South Dakota's Medicaid program now covers about 116,000 children, adults and disabled people. The expanded eligibility would add an estimated 48,000 people, mostly adults without children.
Shedding light on a mystery dating back to 1971, authorities in September pulled a rusted car from an embankment in Brule Creek that contained human remains believed to be two 17-year-old high school students who disappeared on their way to a nearby party.
The disappearance of Cheryl Miller and Pamella Jackson was one of the initial investigations of South Dakota's cold case unit in 2004. Authorities had made an arrest, but prosecutors dropped murder charges after discovering a prison snitch made up a supposed admission.
Then in September, the Studebaker Lark was reported to authorities by an angler who came across the car and remembered the 42-year-old case. Record flooding followed by a drought brought the vehicle into view.
A forensic pathologist in Sioux Falls confirmed that skeletal remains found inside the car are consistent with being from two different people. The bones have been sent to the University of North Texas for identification using DNA testing.
Attorney General Marty Jackley said a mechanical test showing that the 1960 Studebaker was in third gear — the highest — points away from foul play, but investigators will weigh other evidence before drawing a conclusion.
Pine Ridge legalizes alcohol
Members of the Pine Ridge Indian Reservation narrowly voted in August to end prohibition and sell alcohol on the tribal land.
The ban had been in place for most of the reservation's 124-year history, with supporters arguing that legalization would only exacerbate the impoverished tribe's problems with domestic abuse, suicide, infant mortality, unemployment and violent crime.
But opponents noted that liquor stores in Whiteclay, Neb., a speck of a town along the reservation's border, sell millions of cans a beer a year.
Under the law, the tribe will own and operate stores on the reservation, and profits will be used for education and detoxification and treatment centers, for which there is currently little to no funding.
Federal law bans the sale of alcohol on Native American reservations unless the tribal council allows it. Pine Ridge legalized alcohol for two months in 1970s, but the ban was quickly restored. An attempt to lift prohibition in 2004 also failed.
South Dakota wildlife officials in August said a tally of young pheasants across the state indicated that bird numbers are down 64 percent from 2012. The tumble was blamed on months of persistent drought in 2012, a cold and wet spring in 2013, and less bird habitat.
Conservation groups such as Pheasants Forever used the data to urge Congress to pass a Farm Bill and strengthen conservation policies.
The drop also has been felt by hunters this season.
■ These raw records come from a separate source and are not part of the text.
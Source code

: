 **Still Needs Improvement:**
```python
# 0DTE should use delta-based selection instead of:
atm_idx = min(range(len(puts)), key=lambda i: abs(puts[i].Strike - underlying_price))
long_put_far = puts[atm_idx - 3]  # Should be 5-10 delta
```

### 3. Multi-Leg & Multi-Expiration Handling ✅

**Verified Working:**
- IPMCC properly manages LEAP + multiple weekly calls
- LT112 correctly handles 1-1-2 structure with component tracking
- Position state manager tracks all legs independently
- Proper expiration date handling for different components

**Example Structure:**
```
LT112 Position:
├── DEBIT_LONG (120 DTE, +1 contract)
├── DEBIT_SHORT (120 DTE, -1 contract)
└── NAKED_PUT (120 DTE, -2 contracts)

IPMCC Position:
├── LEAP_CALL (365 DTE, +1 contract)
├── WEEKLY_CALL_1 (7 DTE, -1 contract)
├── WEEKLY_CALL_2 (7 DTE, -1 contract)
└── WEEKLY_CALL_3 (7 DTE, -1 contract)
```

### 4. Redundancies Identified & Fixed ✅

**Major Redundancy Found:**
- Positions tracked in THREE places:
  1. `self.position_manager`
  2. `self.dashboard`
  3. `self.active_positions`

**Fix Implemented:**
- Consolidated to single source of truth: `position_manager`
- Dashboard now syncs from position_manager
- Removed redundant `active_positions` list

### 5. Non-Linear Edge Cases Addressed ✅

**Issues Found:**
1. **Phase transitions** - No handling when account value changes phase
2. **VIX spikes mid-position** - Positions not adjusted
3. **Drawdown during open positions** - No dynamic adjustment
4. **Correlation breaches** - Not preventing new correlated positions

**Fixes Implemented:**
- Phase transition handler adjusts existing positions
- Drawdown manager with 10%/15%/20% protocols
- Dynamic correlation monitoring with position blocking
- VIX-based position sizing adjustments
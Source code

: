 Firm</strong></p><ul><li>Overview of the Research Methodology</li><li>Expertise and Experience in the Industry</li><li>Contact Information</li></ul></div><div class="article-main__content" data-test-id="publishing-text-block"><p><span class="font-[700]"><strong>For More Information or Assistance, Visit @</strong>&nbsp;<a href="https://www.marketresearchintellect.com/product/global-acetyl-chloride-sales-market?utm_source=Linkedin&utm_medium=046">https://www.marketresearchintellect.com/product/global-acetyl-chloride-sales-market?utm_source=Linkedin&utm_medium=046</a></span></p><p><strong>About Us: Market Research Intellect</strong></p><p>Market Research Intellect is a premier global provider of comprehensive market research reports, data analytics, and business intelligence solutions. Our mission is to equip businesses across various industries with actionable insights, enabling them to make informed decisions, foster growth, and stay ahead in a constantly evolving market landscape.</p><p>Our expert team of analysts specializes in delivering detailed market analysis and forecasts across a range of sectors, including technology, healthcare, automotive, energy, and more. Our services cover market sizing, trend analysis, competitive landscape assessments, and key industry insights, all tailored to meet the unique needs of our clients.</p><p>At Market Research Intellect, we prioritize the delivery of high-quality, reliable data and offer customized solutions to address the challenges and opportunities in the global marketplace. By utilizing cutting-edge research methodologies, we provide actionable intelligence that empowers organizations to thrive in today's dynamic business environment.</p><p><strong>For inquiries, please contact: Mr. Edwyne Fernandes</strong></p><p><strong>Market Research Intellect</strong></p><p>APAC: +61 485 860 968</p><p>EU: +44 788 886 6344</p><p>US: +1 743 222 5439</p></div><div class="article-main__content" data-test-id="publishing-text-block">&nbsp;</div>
Gov. Dennis Daugaard in December announced the formation of a task force to find a balance between modern agricultural practices and wildlife-oriented land conservation. He made the announcement during his first-ever Pheasant Habitat Summit in Huron.
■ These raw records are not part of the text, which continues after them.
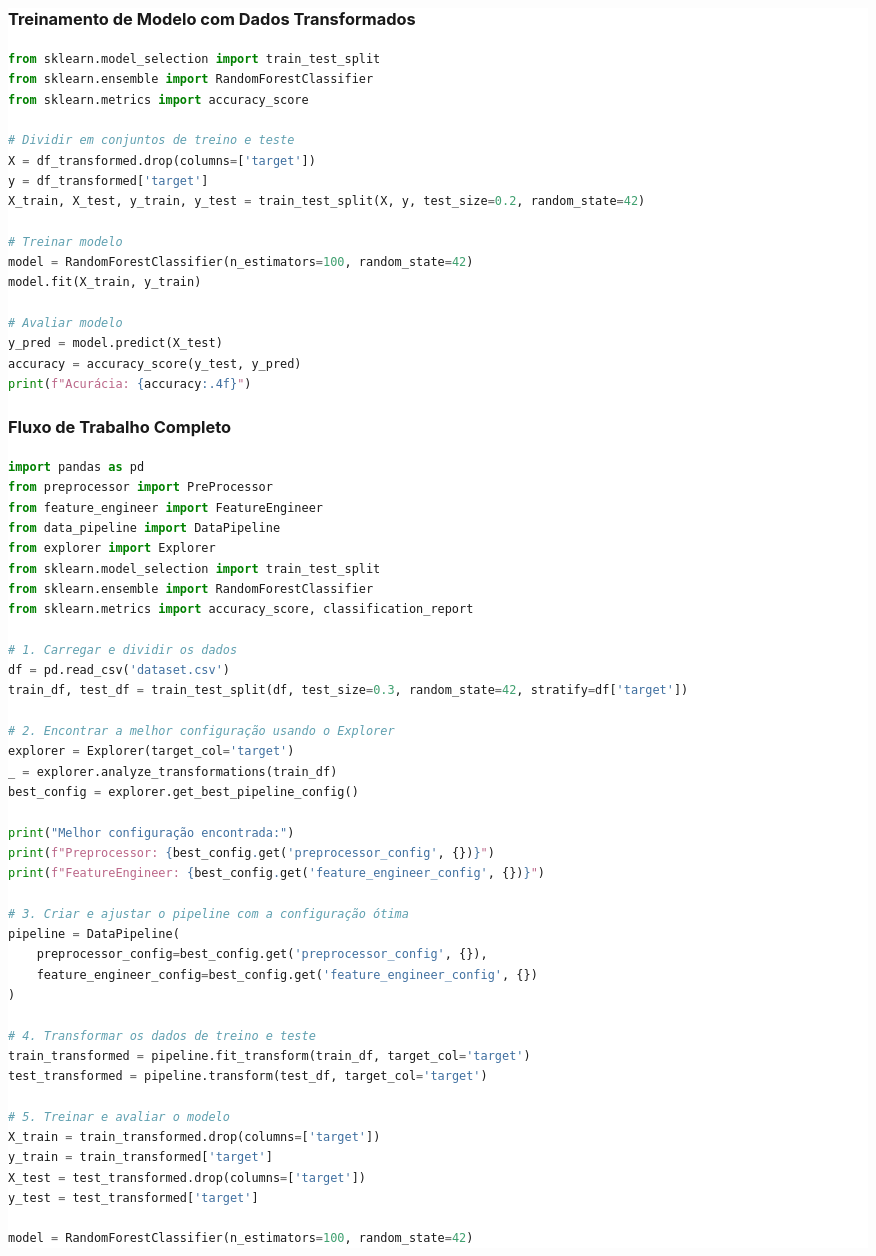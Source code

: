 ### Treinamento de Modelo com Dados Transformados

```python
from sklearn.model_selection import train_test_split
from sklearn.ensemble import RandomForestClassifier
from sklearn.metrics import accuracy_score

# Dividir em conjuntos de treino e teste
X = df_transformed.drop(columns=['target'])
y = df_transformed['target']
X_train, X_test, y_train, y_test = train_test_split(X, y, test_size=0.2, random_state=42)

# Treinar modelo
model = RandomForestClassifier(n_estimators=100, random_state=42)
model.fit(X_train, y_train)

# Avaliar modelo
y_pred = model.predict(X_test)
accuracy = accuracy_score(y_test, y_pred)
print(f"Acurácia: {accuracy:.4f}")
```

### Fluxo de Trabalho Completo

```python
import pandas as pd
from preprocessor import PreProcessor
from feature_engineer import FeatureEngineer
from data_pipeline import DataPipeline
from explorer import Explorer
from sklearn.model_selection import train_test_split
from sklearn.ensemble import RandomForestClassifier
from sklearn.metrics import accuracy_score, classification_report

# 1. Carregar e dividir os dados
df = pd.read_csv('dataset.csv')
train_df, test_df = train_test_split(df, test_size=0.3, random_state=42, stratify=df['target'])

# 2. Encontrar a melhor configuração usando o Explorer
explorer = Explorer(target_col='target')
_ = explorer.analyze_transformations(train_df)
best_config = explorer.get_best_pipeline_config()

print("Melhor configuração encontrada:")
print(f"Preprocessor: {best_config.get('preprocessor_config', {})}")
print(f"FeatureEngineer: {best_config.get('feature_engineer_config', {})}")

# 3. Criar e ajustar o pipeline com a configuração ótima
pipeline = DataPipeline(
    preprocessor_config=best_config.get('preprocessor_config', {}),
    feature_engineer_config=best_config.get('feature_engineer_config', {})
)

# 4. Transformar os dados de treino e teste
train_transformed = pipeline.fit_transform(train_df, target_col='target')
test_transformed = pipeline.transform(test_df, target_col='target')

# 5. Treinar e avaliar o modelo
X_train = train_transformed.drop(columns=['target'])
y_train = train_transformed['target']
X_test = test_transformed.drop(columns=['target'])
y_test = test_transformed['target']

model = RandomForestClassifier(n_estimators=100, random_state=42)
```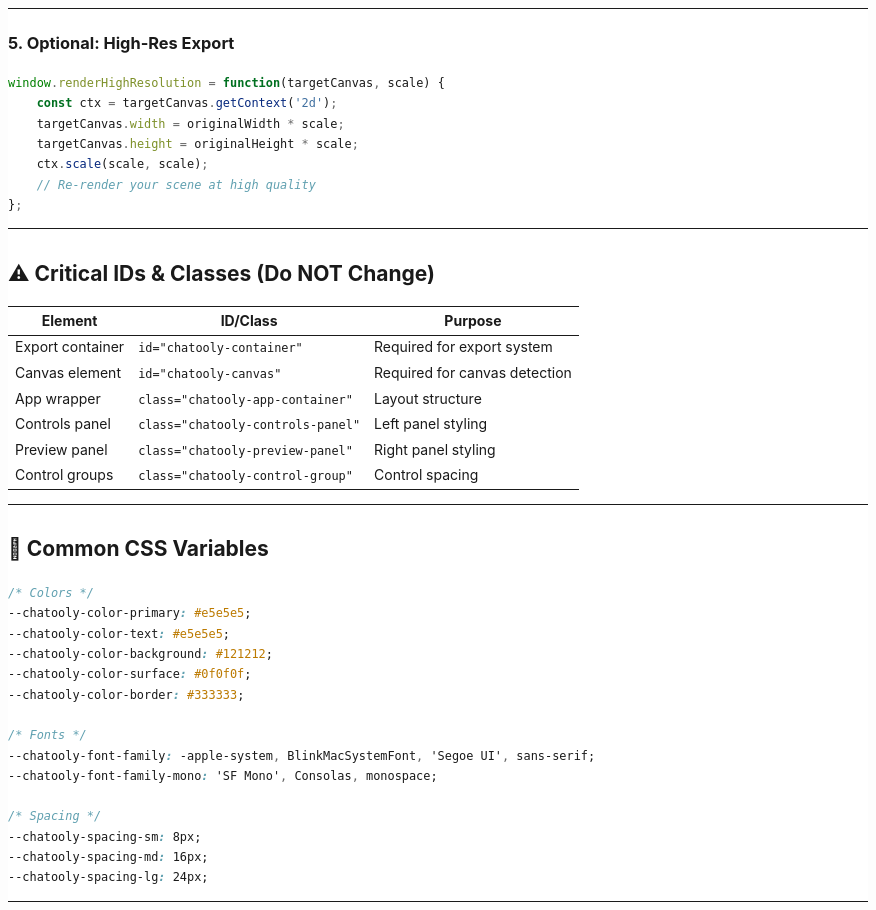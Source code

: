 
---

### 5. Optional: High-Res Export

```javascript
window.renderHighResolution = function(targetCanvas, scale) {
    const ctx = targetCanvas.getContext('2d');
    targetCanvas.width = originalWidth * scale;
    targetCanvas.height = originalHeight * scale;
    ctx.scale(scale, scale);
    // Re-render your scene at high quality
};
```

---

## ⚠️ Critical IDs & Classes (Do NOT Change)

| Element | ID/Class | Purpose |
|---------|----------|---------|
| Export container | `id="chatooly-container"` | Required for export system |
| Canvas element | `id="chatooly-canvas"` | Required for canvas detection |
| App wrapper | `class="chatooly-app-container"` | Layout structure |
| Controls panel | `class="chatooly-controls-panel"` | Left panel styling |
| Preview panel | `class="chatooly-preview-panel"` | Right panel styling |
| Control groups | `class="chatooly-control-group"` | Control spacing |

---

## 🎨 Common CSS Variables

```css
/* Colors */
--chatooly-color-primary: #e5e5e5;
--chatooly-color-text: #e5e5e5;
--chatooly-color-background: #121212;
--chatooly-color-surface: #0f0f0f;
--chatooly-color-border: #333333;

/* Fonts */
--chatooly-font-family: -apple-system, BlinkMacSystemFont, 'Segoe UI', sans-serif;
--chatooly-font-family-mono: 'SF Mono', Consolas, monospace;

/* Spacing */
--chatooly-spacing-sm: 8px;
--chatooly-spacing-md: 16px;
--chatooly-spacing-lg: 24px;
```

---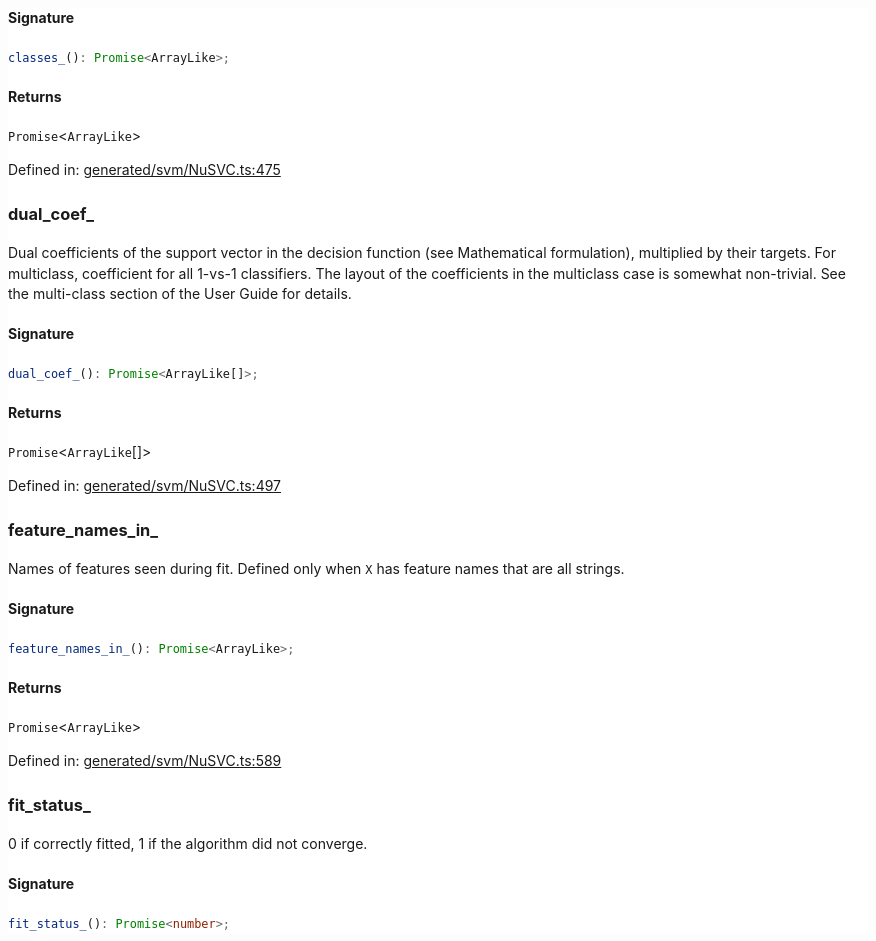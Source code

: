 #### Signature

```ts
classes_(): Promise<ArrayLike>;
```

#### Returns

`Promise`\<`ArrayLike`\>

Defined in: [generated/svm/NuSVC.ts:475](https://github.com/transitive-bullshit/scikit-learn-ts/blob/22af0e7/packages/sklearn/src/generated/svm/NuSVC.ts#L475)

### dual\_coef\_

Dual coefficients of the support vector in the decision function (see Mathematical formulation), multiplied by their targets. For multiclass, coefficient for all 1-vs-1 classifiers. The layout of the coefficients in the multiclass case is somewhat non-trivial. See the multi-class section of the User Guide for details.

#### Signature

```ts
dual_coef_(): Promise<ArrayLike[]>;
```

#### Returns

`Promise`\<`ArrayLike`[]\>

Defined in: [generated/svm/NuSVC.ts:497](https://github.com/transitive-bullshit/scikit-learn-ts/blob/22af0e7/packages/sklearn/src/generated/svm/NuSVC.ts#L497)

### feature\_names\_in\_

Names of features seen during fit. Defined only when `X` has feature names that are all strings.

#### Signature

```ts
feature_names_in_(): Promise<ArrayLike>;
```

#### Returns

`Promise`\<`ArrayLike`\>

Defined in: [generated/svm/NuSVC.ts:589](https://github.com/transitive-bullshit/scikit-learn-ts/blob/22af0e7/packages/sklearn/src/generated/svm/NuSVC.ts#L589)

### fit\_status\_

0 if correctly fitted, 1 if the algorithm did not converge.

#### Signature

```ts
fit_status_(): Promise<number>;
```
South Dakota lawmakers passed a bipartisan economic development plan in March that is intended to help recruit projects to the state.
Legislators pledged $7 million to kick-start the funding. But the program, called Building South Dakota, will eventually be funded by part of a contractors' excise tax that is collected on large projects and some of the unclaimed property that the state receives from abandoned bank accounts.
Republicans and Democrats worked for two months to find a compromise to help South Dakota better compete with other states in recruiting large and small projects.
The plan also is expected to help communities build the infrastructure needed to encourage development, work with the state's technical centers on training and help K-12 schools bear the cost of English language training when a project draws workers from other cultures.